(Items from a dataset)
•••••
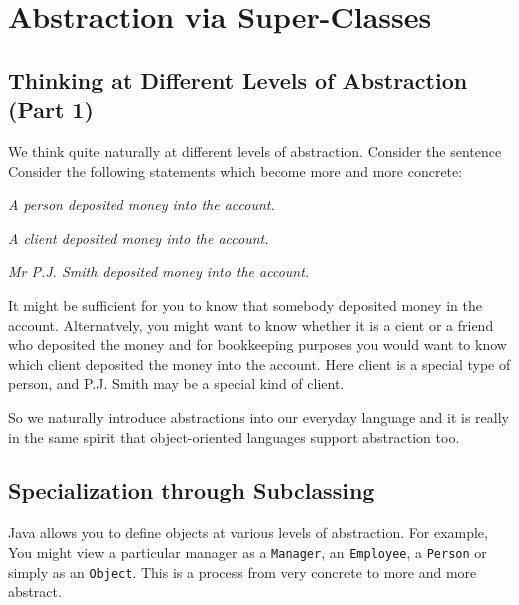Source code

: \section{Abstraction via Super-Classes}


\subsection{Thinking at Different Levels of Abstraction (Part 1)}

We think quite naturally at different levels of abstraction. Consider the sentence
Consider the following statements which become more and more concrete:

\vspace{2mm}
\centerline{\em A person deposited money into the account.}
\vspace{2mm}

\centerline{\em A client deposited money into the account.}
\vspace{2mm}

\centerline{\em Mr P.J. Smith deposited money into the account.}
\vspace{2mm}

It might be sufficient for you to know that somebody deposited money in the account.
Alternatvely, you might want to know whether it is a cient or a friend who deposited
the money and for bookkeeping purposes you would want to know which client deposited 
the money into the account. Here client is a special type of person, and P.J. Smith
may be a special kind of client.

So we naturally introduce abstractions into our everyday language and it is really in
the same spirit that object-oriented languages support abstraction too. 


\subsection{Specialization through Subclassing \label{secSubClassing}}

Java allows you to define objects at various levels of abstraction. For example,
You might view a particular manager as a \verb+Manager+, an \verb+Employee+, a 
\verb+Person+ or simply as an \verb+Object+. This is a process from very concrete
to more and more abstract.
•••••
The line with "Java allows you" through the last line of the entries above: output exactly those lines and nothing else.

* [TASK ANSWER]:
Java allows you to define objects at various levels of abstraction. For example,
You might view a particular manager as a \verb+Manager+, an \verb+Employee+, a 
\verb+Person+ or simply as an \verb+Object+. This is a process from very concrete
to more and more abstract.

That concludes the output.